Tian glanced at her, then nodded. “Where is Little Han?”

“It’s his free hour. I imagine he’s gorging himself in the market.”

Tian’s eyes hooded as he swept his awareness over the city. Everything was as it should be… except it wasn’t. “Lian is about to make a move! The warehouse has an obfuscation array up.”

“What? I can’t-”

“The qi flow is different, he’s making it look like nothing changed.” Tian snapped the words out quickly. He pressed his hands to the ground, trying to extend his senses through the earth. “Gu in the ground. Enough to be a problem. Earth Realm. Daoist Sweetdove is still in town. Tell her she needs to give us the robes, then fight or scram, her choice.”

Liren looked at him for a split second, nodded, and moved, leaving a blur behind her.

Tian gathered his qi, trying to do something he had never done before. He used the communication spell and reached out to all the Earthly Realm cultivators in the city.
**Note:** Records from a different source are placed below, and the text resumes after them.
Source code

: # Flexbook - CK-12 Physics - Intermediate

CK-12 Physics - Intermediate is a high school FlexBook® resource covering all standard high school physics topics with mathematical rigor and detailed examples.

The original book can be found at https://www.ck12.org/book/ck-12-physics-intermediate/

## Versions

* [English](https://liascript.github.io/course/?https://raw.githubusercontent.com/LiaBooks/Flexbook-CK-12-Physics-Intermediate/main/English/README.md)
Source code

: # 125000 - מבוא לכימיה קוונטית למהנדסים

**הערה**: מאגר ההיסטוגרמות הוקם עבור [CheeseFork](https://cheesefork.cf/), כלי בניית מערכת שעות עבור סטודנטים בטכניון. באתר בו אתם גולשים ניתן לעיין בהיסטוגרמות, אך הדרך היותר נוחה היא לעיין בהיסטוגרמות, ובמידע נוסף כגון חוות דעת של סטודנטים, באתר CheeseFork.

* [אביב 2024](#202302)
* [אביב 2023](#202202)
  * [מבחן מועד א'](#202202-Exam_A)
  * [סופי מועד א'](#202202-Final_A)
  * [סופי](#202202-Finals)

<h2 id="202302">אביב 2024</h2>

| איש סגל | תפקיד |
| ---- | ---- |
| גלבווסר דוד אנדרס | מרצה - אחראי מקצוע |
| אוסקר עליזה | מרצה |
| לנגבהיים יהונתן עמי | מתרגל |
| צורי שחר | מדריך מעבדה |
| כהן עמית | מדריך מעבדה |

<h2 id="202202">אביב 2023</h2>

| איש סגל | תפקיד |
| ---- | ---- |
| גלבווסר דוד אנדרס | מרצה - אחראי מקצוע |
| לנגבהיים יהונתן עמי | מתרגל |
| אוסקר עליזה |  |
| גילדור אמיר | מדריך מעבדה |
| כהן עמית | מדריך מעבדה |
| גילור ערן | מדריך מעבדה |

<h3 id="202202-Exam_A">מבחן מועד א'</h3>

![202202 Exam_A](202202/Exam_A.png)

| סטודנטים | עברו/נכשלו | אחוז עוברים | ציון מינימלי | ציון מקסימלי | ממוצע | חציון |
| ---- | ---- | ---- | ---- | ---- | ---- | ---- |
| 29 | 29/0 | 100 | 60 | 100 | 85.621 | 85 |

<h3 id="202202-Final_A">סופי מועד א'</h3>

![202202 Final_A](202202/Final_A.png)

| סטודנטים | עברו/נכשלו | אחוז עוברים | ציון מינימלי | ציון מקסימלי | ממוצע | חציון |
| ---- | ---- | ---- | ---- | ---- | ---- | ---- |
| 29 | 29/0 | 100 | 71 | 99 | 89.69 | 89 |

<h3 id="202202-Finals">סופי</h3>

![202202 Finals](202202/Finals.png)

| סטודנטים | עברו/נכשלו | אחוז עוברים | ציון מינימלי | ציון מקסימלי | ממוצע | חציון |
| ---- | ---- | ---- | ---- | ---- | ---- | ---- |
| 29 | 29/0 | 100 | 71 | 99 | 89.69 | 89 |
“Gu are burrowing under the city. They are likely a distraction for an attack from another direction. None are in the Heavenly Realm. I expect heretics will reveal themselves as well. Not all of you are who you seem. My companion and I are going to have our hands full dealing with the Heavenly Realm threat, so it’s on you to deal with the gu and their controllers. I am leaving some Gu Powder and antidotes in a sack by the gate to my courtyard in the City Lord’s manor. A mortal servant will provide them to whoever needs it.”

Tian paused and gathered his thoughts. “Fight bravely. You may see me for your wounds after the battle. As for everything else… I remind the Fellow Daoists of the words carved above the gate to the Shrine of the Martyr Venerable. ‘I shall not suffer a heretic to live!’”
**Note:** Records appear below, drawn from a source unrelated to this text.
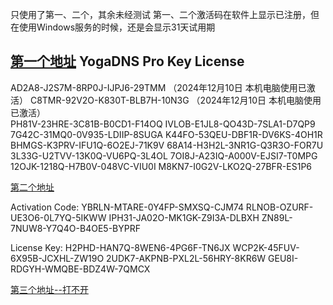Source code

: 只使用了第一、二个，其余未经测试
第一、二个激活码在软件上显示已注册，但在使用Windows服务的时候，还是会显示31天试用期

[第一个地址](https://pastebin.com/WW4sQhcm)
YogaDNS Pro Key License
----------------------------------------------
AD2A8-J2S7M-8RP0J-IJPJ6-29TMM    （2024年12月10日 本机电脑使用已激活）
C8TMR-92V2O-K830T-BLB7H-10N3G    （2024年12月10日 本机电脑使用已激活）	
PH81V-23HRE-3C81B-B0CD1-F14OQ
IVLOB-E1JL8-QO43D-7SLA1-D7QP9
7G42C-31MQ0-0V935-LDIIP-8SUGA
K44FO-53QEU-DBF1R-DV6KS-4OH1R
BHMGS-K3PRV-IFU1Q-6O2EJ-71K9V
68A14-H3H2L-3NR1G-Q3R3O-FOR7U
3L33G-U2TVV-13K0Q-VU6PQ-3L4OL
7OI8J-A23IQ-A000V-EJSI7-T0MPG
12OJK-1218Q-H7B0V-048VC-VIU0I
M8KN7-I0G2V-LKO2Q-27BFR-ES1P6

[第二个地址](https://devpost.com/software/yogadns-pro-crack-4eb9pr)

Activation Code:
YBRLN-MTARE-0Y4FP-SMXSQ-CJM74
RLNOB-OZURF-UE3O6-0L7YQ-5IKWW
IPH31-JA02O-MK1GK-Z9I3A-DLBXH
ZN89L-7NUW8-Y7Q4O-B4OE5-BYPRF

License Key:
H2PHD-HAN7Q-8WEN6-4PG6F-TN6JX
WCP2K-45FUV-6X95B-JCXHL-ZW19O
2UDK7-AKPNB-PXL2L-56HRY-8KR6W
GEU8I-RDGYH-WMQBE-BDZ4W-7QMCX

[第三个地址--打不开](https://1progs.ru.net/yogadns/)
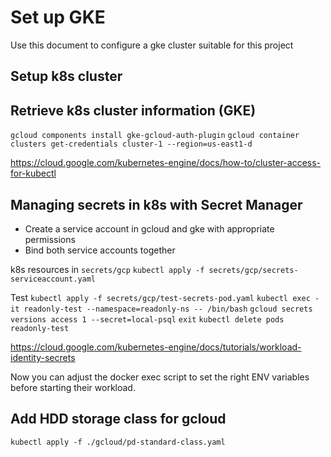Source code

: # Set up GKE
Use this document to configure a gke cluster suitable for this project

## Setup k8s cluster
## Retrieve k8s cluster information (GKE)
`gcloud components install gke-gcloud-auth-plugin`
`gcloud container clusters get-credentials cluster-1 --region=us-east1-d`

https://cloud.google.com/kubernetes-engine/docs/how-to/cluster-access-for-kubectl

## Managing secrets in k8s with Secret Manager
* Create a service account in gcloud and gke with appropriate permissions
* Bind both service accounts together

k8s resources in `secrets/gcp`
`kubectl apply -f secrets/gcp/secrets-serviceaccount.yaml`

Test
`kubectl apply -f secrets/gcp/test-secrets-pod.yaml`
`kubectl exec -it readonly-test --namespace=readonly-ns -- /bin/bash`
`gcloud secrets versions access 1 --secret=local-psql`
`exit`
`kubectl delete pods readonly-test`

https://cloud.google.com/kubernetes-engine/docs/tutorials/workload-identity-secrets

Now you can adjust the docker exec script to set the right ENV variables before starting their workload.

## Add HDD storage class for gcloud
`kubectl apply -f ./gcloud/pd-standard-class.yaml`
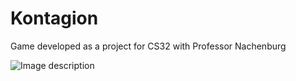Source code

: # Kontagion
Game developed as a project for CS32 with Professor Nachenburg

![Image description]('/Users/saarthaksharma/Desktop/gameScreenShot.png')
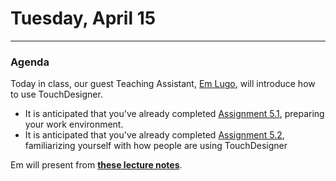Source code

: # Tuesday, April 15

---

### Agenda

Today in class, our guest Teaching Assistant, [Em Lugo](https://art.cmu.edu/news/alumni-news/emmanuel-lugo-ken-meyer-award/), will introduce how to use TouchDesigner.

* It is anticipated that you've already completed [Assignment 5.1](https://github.com/golanlevin/60-120/tree/main/2025/assignments/audiovisual_environment#51-be-prepared-for-class-on-tuesday-415), preparing your work environment. 
* It is anticipated that you've already completed [Assignment 5.2](https://github.com/golanlevin/60-120/tree/main/2025/assignments/audiovisual_environment#52-looking-outwards-touchdesigner), familiarizing yourself with how people are using TouchDesigner

Em will present from [**these lecture notes**](https://github.com/golanlevin/60-120/tree/main/2025/lectures/touchdesigner).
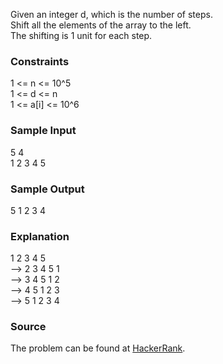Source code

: Given an integer d, which is the number of steps.  
Shift all the elements of the array to the left.  
The shifting is 1 unit for each step.  

### Constraints
1 <= n <= 10^5  
1 <= d <= n  
1 <= a[i] <= 10^6  

### Sample Input
5 4  
1 2 3 4 5  

### Sample Output
5 1 2 3 4  

### Explanation
1 2 3 4 5  
--> 2 3 4 5 1  
--> 3 4 5 1 2  
--> 4 5 1 2 3  
--> 5 1 2 3 4  

### Source
The problem can be found at [HackerRank](https://www.hackerrank.com/challenges/array-left-rotation/problem).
Judging from the screams of hate and fury rising from across the city, he might have let his emotions color his qi a little too much.

He cast his mind out again, searching for Han. There seemed to be a bit of commotion at the market square- some merchants had taken out hatchets and were hacking apart anyone in reach. Han was handling it, and the guards were on their way. Tian didn’t need to check to know similar scenes were taking place across the city.
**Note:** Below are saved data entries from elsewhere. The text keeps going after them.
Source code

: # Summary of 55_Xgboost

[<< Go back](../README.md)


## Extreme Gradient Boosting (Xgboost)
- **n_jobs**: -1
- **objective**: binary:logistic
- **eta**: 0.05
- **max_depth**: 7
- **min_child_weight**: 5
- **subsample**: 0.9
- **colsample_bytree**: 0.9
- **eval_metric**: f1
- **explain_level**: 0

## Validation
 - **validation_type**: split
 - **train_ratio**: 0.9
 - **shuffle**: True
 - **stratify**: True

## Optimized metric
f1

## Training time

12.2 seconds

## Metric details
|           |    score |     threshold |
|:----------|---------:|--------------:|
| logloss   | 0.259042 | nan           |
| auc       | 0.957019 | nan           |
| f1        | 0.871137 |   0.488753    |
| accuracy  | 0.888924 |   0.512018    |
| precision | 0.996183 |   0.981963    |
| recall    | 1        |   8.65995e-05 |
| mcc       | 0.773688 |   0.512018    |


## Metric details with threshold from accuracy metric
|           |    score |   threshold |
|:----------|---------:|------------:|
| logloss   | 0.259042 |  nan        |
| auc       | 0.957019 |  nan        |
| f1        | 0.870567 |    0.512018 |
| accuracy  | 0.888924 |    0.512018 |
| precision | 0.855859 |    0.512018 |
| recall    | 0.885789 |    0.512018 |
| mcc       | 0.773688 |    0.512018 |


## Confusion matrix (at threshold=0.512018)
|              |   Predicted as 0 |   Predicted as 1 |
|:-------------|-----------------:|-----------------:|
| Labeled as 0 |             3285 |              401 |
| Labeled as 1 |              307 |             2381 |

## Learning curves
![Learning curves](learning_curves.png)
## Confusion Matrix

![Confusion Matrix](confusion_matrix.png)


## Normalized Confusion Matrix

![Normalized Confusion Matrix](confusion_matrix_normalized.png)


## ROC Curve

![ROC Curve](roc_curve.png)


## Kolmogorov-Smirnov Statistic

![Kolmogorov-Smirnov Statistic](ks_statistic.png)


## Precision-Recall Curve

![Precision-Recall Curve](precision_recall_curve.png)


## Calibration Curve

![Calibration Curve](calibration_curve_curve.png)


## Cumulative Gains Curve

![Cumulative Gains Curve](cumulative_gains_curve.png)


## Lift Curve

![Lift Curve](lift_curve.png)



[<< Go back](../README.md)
“Finish up and return to my courtyard. I’m leaving a sack by the gate. Contents are labeled. Wounded people will turn up looking for medicine. Give them to those who need ‘em. If you see any weird looking bugs, throw the bags labeled “Gu Powder” on them. If you see heretics, kill without question or mercy. If it comes to it, die on your feet. Liren and I need to have a word with a former fellow daoist.”

Liren returned to the courtyard in a blur. She tossed him a golden robe. It felt surprisingly light, yet dense. As though gold itself was woven into soft cloth. Not bad for silk made from sea plants.

The city was being plunged into chaos. Attacks from within and without. Heretics, and untrustworthy allies, and hidden dangers everywhere. Tian pulled on the robe with sharp jerks of his hands, neck tense and eyes twitching around trying to find the ambush.

It felt like coming back to a home he hated.